You could use a manifest to define the urls to which the app wants to talk to. The HTTP-object which you inject can then be configured accordingly, so that it raises a runtime exception once a different URL is addressed.
You can’t enforce this mechanism via the interface, since the HTTP-methods are structurally independent from the url which they target.
What I wanted to say with the above paragraph: agreed: For fine granular permissions, you have to utilize a manifest.
Remark: Whether you really want to have a separate file or annotations has been a looong subject to discussion throughout the developer ages, but this is only a matter of implementation - I consider both as manifests.

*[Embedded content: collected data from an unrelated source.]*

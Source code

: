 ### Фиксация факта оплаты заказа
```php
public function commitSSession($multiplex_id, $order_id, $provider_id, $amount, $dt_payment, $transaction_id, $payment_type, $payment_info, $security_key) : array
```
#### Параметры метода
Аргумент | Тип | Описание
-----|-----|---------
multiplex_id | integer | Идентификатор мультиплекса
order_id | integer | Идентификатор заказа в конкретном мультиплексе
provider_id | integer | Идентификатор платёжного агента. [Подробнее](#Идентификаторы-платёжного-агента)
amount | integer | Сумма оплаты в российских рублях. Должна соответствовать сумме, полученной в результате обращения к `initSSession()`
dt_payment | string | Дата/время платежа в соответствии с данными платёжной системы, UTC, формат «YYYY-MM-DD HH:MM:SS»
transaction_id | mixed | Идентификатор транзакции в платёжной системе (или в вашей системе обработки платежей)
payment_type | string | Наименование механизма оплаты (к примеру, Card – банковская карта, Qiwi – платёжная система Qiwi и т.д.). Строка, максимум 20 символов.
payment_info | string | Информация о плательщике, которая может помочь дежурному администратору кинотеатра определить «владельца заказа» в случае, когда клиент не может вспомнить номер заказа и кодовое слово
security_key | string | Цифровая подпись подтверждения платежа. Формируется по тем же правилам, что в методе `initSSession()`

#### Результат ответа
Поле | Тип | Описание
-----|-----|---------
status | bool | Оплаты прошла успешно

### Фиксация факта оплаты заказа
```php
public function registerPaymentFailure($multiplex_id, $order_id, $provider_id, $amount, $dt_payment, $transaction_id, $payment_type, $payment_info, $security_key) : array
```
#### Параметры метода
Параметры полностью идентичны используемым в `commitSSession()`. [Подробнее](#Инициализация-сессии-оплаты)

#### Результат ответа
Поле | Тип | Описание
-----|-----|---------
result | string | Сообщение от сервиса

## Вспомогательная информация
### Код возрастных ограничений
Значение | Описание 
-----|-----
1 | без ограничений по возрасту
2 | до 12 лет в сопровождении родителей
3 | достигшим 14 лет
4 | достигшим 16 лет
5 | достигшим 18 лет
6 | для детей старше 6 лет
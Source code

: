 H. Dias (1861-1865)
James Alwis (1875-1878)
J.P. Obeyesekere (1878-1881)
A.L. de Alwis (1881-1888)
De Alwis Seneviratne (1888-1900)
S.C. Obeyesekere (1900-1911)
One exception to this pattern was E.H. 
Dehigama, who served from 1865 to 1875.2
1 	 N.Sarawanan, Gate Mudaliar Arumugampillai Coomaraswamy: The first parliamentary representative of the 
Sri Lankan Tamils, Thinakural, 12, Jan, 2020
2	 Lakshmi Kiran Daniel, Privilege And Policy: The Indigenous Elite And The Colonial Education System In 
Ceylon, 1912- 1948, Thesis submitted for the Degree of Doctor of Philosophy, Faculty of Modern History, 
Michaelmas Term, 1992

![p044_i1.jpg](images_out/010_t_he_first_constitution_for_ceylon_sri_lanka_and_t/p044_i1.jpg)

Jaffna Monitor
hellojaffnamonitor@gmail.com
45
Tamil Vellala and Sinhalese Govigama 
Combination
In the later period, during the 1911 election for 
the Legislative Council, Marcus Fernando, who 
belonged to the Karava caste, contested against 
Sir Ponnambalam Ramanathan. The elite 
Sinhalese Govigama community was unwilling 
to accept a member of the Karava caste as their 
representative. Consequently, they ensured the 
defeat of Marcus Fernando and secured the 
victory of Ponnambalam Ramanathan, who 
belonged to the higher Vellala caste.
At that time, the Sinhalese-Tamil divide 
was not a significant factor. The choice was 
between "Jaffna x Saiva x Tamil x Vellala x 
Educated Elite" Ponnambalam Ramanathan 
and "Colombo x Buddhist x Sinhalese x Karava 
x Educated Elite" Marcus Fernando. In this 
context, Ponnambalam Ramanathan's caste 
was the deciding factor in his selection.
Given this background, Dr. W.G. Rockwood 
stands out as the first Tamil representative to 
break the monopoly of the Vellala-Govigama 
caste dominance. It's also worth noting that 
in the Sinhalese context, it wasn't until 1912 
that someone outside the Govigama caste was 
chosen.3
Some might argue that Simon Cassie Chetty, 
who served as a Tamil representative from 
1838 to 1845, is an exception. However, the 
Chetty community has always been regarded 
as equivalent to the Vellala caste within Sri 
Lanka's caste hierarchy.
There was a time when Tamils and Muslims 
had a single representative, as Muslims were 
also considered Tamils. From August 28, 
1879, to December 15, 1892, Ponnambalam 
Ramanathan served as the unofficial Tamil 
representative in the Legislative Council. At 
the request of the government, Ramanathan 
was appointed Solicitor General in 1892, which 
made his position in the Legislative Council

Benefits of interface driven capabilities

When implementing a framework (which utilizes DI to operate the components running in it), a crucial information for the framework runtime is idempotency: Which method of the component can the framework repeatedly call without the method modifying the state of the application?
This is important since state changes can not easily be parallelized, potential caches need to be updated, it’s an expensive operation.
Once you make a state modifying operation globally available, the framework loses this insight. Also, a manifest does not help here: A manifest defined in a separate location (e. g. a file) is independent from the context in which the capabilities is accessed.
Once a I...Modify is only available in certain methods, the framework can statically verify the capabilities. This adds quality.
Remark: Personally, I believe Java Spring has solved this very well: The dependency is configured at the consumption (using annotations). This is definitely entperise grade, but I consider it over engineered for the apps

Proposal

I do believe in method signatures of interfaces defining the scope of a method:

executePreMessageSentPrevent(message: IMessage, read: IRead, http: IHttp, persistence: IPersistence): boolean; clearly reads what you are expected to do in this method, which data you get in order to achieve this and which external interfaces you may access. It also lets you know what you can’t do here: manipulate the state of the core objects (no IModify).

But why is IPersistence not available everywhere? Well, since this is a state manipulation. However, once could argue that they both don’t modify the state where it hurts: IHttp may hit the state of a remote system, IPersistence “only” allows changes to the state of the app - which should know by itself how it works.

If you want to simplify without scrutinizing too much of the framework’s purpose, make the accessors which don’t modify the state of the core application globally available by constructor injecting them.
IModify and IExtend however should never be globally available, since you’ll be losing control which you cannot re-gain - and you’re risking issue which are impossible to debug.

@ojaegle I was reading your concerns and I realized that some methods may run multiple times cuz they run for each instance or Rocket.Chat that are running in the cluster and may generate unexpected behaviors.

So I asked @douglas.gubert to remove the modifiers, can you check this Pull Request? https://github.com/RocketChat/Rocket.Chat.Apps-engine/pull/100

If my explanations helped to discover this, it was worth writing so many words during the past 24hrs :ok_hand:
Now, the result looks at least less dangerous :wink:

There are some aspects I don’t fully understand about the accessors, but seriously, I am currently not able to contribute at this point in time: My knowledge about the framework is outdated. You are the one in-the-know, so: Thanks for taking my earlier concerns seriously - you’ll manage the rest.